Currently, Giroux is on a 109-point pace. And, again, he turns 34 (!) in January.
Giroux’s continued productivity is obviously an excellent development for the Flyers. Thanks largely to his exceptional play, the team is off to a strong start to the season and appear more than capable of contending with some of the league’s top squads — they’ve already taken down the Bruins and Connor McDavid’s Oilers.
But there’s a problem.
Giroux is in the final year of his contract (worth $8,275,000 annually) and is set to become an unrestricted free agent this summer. And right now, he is not playing like someone who’s bound to take a major discount.
As things currently stand, the Flyers have precisely $136 (one hundred and thirty-six dollars) in projected cap space (per CapFriendly), and they are not expected to get much relief in the offseason. If anything, general manager Chuck Fletcher may need to perform some financial gymnastics in order to keep Giroux in a Flyers sweater, especially with Couturier and Joel Farabee both receiving major pay raises next season.
If the Flyers were to let all of their pending unrestricted free agents — including Rasmus Ristolainen, Justin Braun, Keith Yandle and Martin Jones — walk in free agency, they would be left with roughly $14 million to re-sign Giroux and fill roster holes, which doesn’t give them a ton wiggle room in the construction of their 2022-23 roster.
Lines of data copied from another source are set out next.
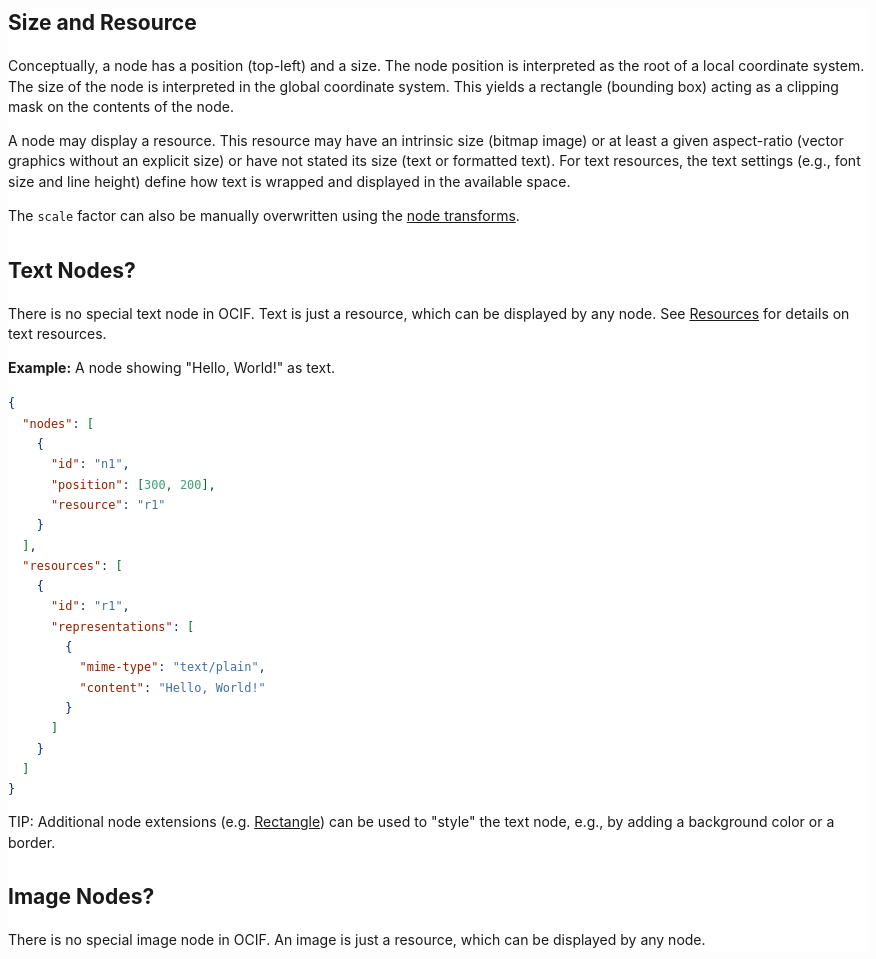 ## Size and Resource
Conceptually, a node has a position (top-left) and a size.
The node position is interpreted as the root of a local coordinate system.
The size of the node is interpreted in the global coordinate system.
This yields a rectangle (bounding box) acting as a clipping mask on the contents of the node.

A node may display a resource.
This resource may have an intrinsic size (bitmap image) or at least a given aspect-ratio (vector graphics without an explicit size) or have not stated its size (text or formatted text).
For text resources, the text settings (e.g., font size and line height) define how text is wrapped and displayed in the available space.

The `scale` factor can also be manually overwritten using the [node transforms](extensions.md#node-transforms).


## Text Nodes?

There is no special text node in OCIF. Text is just a resource, which can be displayed by any node.
See [Resources](#resources) for details on text resources.

**Example:** A node showing "Hello, World!" as text.

```json
{
  "nodes": [
    {
      "id": "n1",
      "position": [300, 200],
      "resource": "r1"
    }
  ],
  "resources": [
    {
      "id": "r1",
      "representations": [
        {
          "mime-type": "text/plain",
          "content": "Hello, World!"
        }
      ]
    }
  ]
}
```

TIP: Additional node extensions (e.g. [Rectangle](#rectangle)) can be used to "style" the text node, e.g., by adding a background color or a border.

## Image Nodes?

There is no special image node in OCIF. An image is just a resource, which can be displayed by any node.
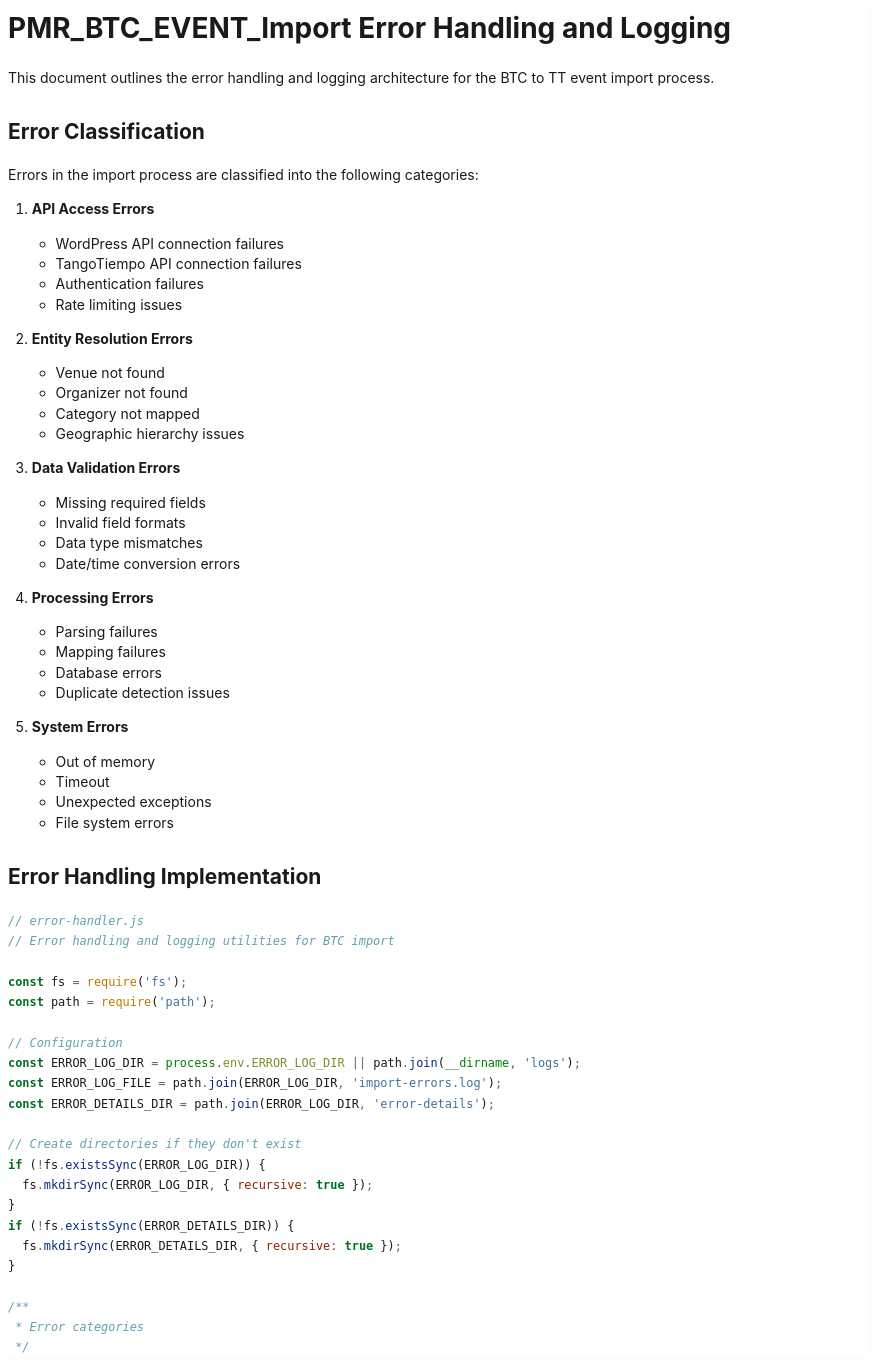 # PMR_BTC_EVENT_Import Error Handling and Logging

This document outlines the error handling and logging architecture for the BTC to TT event import process.

## Error Classification

Errors in the import process are classified into the following categories:

1. **API Access Errors**
   - WordPress API connection failures
   - TangoTiempo API connection failures
   - Authentication failures
   - Rate limiting issues

2. **Entity Resolution Errors**
   - Venue not found
   - Organizer not found
   - Category not mapped
   - Geographic hierarchy issues

3. **Data Validation Errors**
   - Missing required fields
   - Invalid field formats
   - Data type mismatches
   - Date/time conversion errors

4. **Processing Errors**
   - Parsing failures
   - Mapping failures
   - Database errors
   - Duplicate detection issues

5. **System Errors**
   - Out of memory
   - Timeout
   - Unexpected exceptions
   - File system errors

## Error Handling Implementation

```javascript
// error-handler.js
// Error handling and logging utilities for BTC import

const fs = require('fs');
const path = require('path');

// Configuration
const ERROR_LOG_DIR = process.env.ERROR_LOG_DIR || path.join(__dirname, 'logs');
const ERROR_LOG_FILE = path.join(ERROR_LOG_DIR, 'import-errors.log');
const ERROR_DETAILS_DIR = path.join(ERROR_LOG_DIR, 'error-details');

// Create directories if they don't exist
if (!fs.existsSync(ERROR_LOG_DIR)) {
  fs.mkdirSync(ERROR_LOG_DIR, { recursive: true });
}
if (!fs.existsSync(ERROR_DETAILS_DIR)) {
  fs.mkdirSync(ERROR_DETAILS_DIR, { recursive: true });
}

/**
 * Error categories
 */
```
Several cheap, young prospects like Cam York, Wade Allison and Morgan Frost have been pounding on the door to earn roles in the NHL, and their elevation to the big club would be crucial to the Flyers’ offseason cap management. But relying on young players to fill roster holes can be risky. If they prove unfit to contribute consistently in the NHL, the Flyers could be forced to look externally to fill the voids, which can end up being costly.
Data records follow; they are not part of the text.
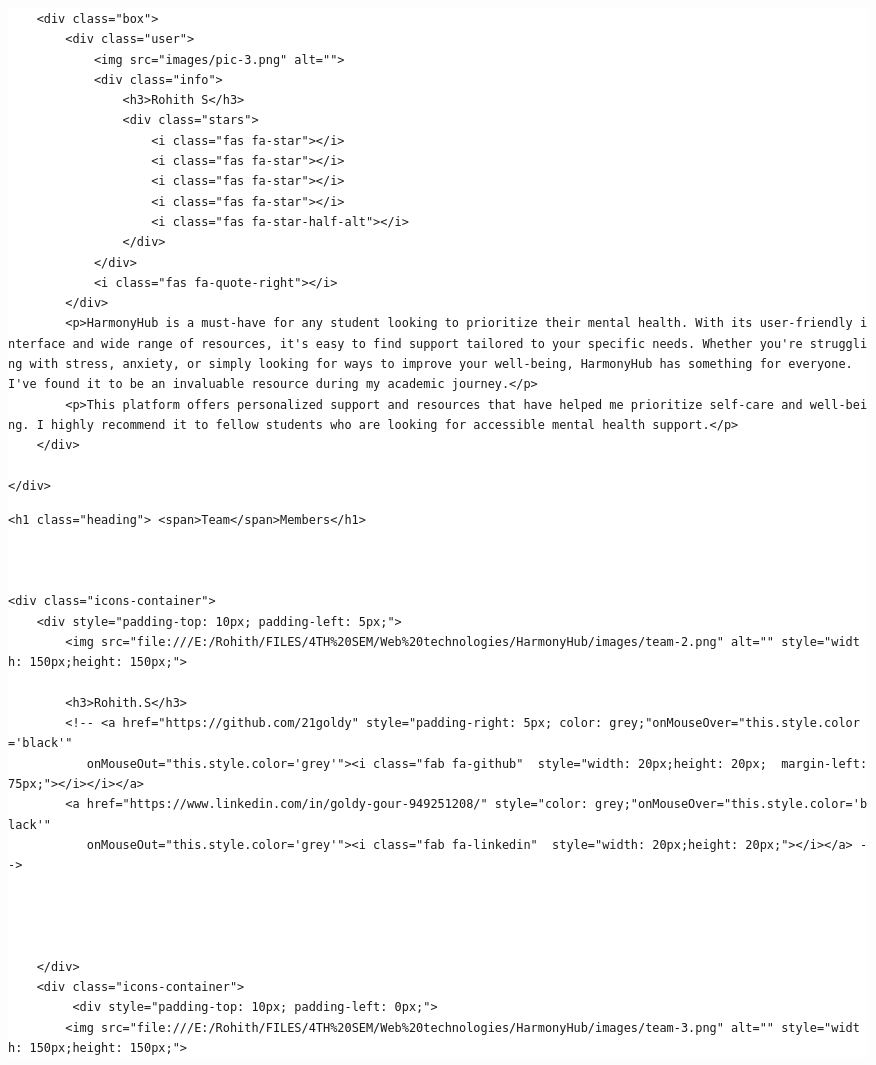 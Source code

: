         <div class="box">
            <div class="user">
                <img src="images/pic-3.png" alt="">
                <div class="info">
                    <h3>Rohith S</h3>
                    <div class="stars">
                        <i class="fas fa-star"></i>
                        <i class="fas fa-star"></i>
                        <i class="fas fa-star"></i>
                        <i class="fas fa-star"></i>
                        <i class="fas fa-star-half-alt"></i>
                    </div>
                </div>
                <i class="fas fa-quote-right"></i>
            </div>
            <p>HarmonyHub is a must-have for any student looking to prioritize their mental health. With its user-friendly interface and wide range of resources, it's easy to find support tailored to your specific needs. Whether you're struggling with stress, anxiety, or simply looking for ways to improve your well-being, HarmonyHub has something for everyone. I've found it to be an invaluable resource during my academic journey.</p>
            <p>This platform offers personalized support and resources that have helped me prioritize self-care and well-being. I highly recommend it to fellow students who are looking for accessible mental health support.</p>
        </div>

    </div>

</section>





<section class="contact" id="contact">

    <h1 class="heading"> <span>Team</span>Members</h1>

    

    <div class="icons-container">
        <div style="padding-top: 10px; padding-left: 5px;">
            <img src="file:///E:/Rohith/FILES/4TH%20SEM/Web%20technologies/HarmonyHub/images/team-2.png" alt="" style="width: 150px;height: 150px;">

            <h3>Rohith.S</h3>
            <!-- <a href="https://github.com/21goldy" style="padding-right: 5px; color: grey;"onMouseOver="this.style.color='black'"
               onMouseOut="this.style.color='grey'"><i class="fab fa-github"  style="width: 20px;height: 20px;  margin-left: 75px;"></i></i></a>
            <a href="https://www.linkedin.com/in/goldy-gour-949251208/" style="color: grey;"onMouseOver="this.style.color='black'"
               onMouseOut="this.style.color='grey'"><i class="fab fa-linkedin"  style="width: 20px;height: 20px;"></i></a> -->


               

        </div>
        <div class="icons-container">
             <div style="padding-top: 10px; padding-left: 0px;">
            <img src="file:///E:/Rohith/FILES/4TH%20SEM/Web%20technologies/HarmonyHub/images/team-3.png" alt="" style="width: 150px;height: 150px;">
Still, it’s not totally unthinkable that reliable veterans can be signed at a fair value. Derick Brassard is a prime example of this. The Flyers signed the 34-year-old to a one-year contract worth just $825,000 over the summer, and he’s averaging a point per game to start the season while centering the second line in Kevin Hayes’ absence. Despite his strong play, though, a player like Brassard probably shouldn’t be counted on to perform at such a high clip over a full season. What Brassard is doing now may not be witchcraft, but it’s likely not sustainable either.
While the Flyers’ cap situation is far from ideal, there is one variable that could squash all anxiety about Giroux’s future with the team: Giroux himself.
It’s no secret that Giroux wants to play out his entire career Philadelphia. He has never played for any other NHL franchise, and at this point, he’s fully cemented his legacy as one of the greatest players to ever wear a Flyers sweater. While he may not be playing like someone who deserves a pay cut, it’s not totally out of the realm of possibility that he could willingly accept a discount in order to maximize the Flyers’ chances at winning their first championship in nearly half a century.
But that’s far from a guarantee. Two years ago, Joe Pavelski willingly left the San Jose Sharks — the only team he had ever played for — months after they fell just two games shy of advancing to the Stanley Cup Final. If Giroux feels he’d have better odds at winning a Stanley Cup elsewhere, he could take the same path.
However, that’s not something Giroux, or the Flyers, are worried about at this time. Both he and the team have agreed to wait until the offseason to negotiate a potential contract extension, and so far, Giroux is proving to the Flyers that he is still every bit as good as he was when he was in his prime.
It’s hard to envision the Flyers letting their captain walk away for nothing, but keeping Giroux around may end up being far more expensive than anyone anticipated.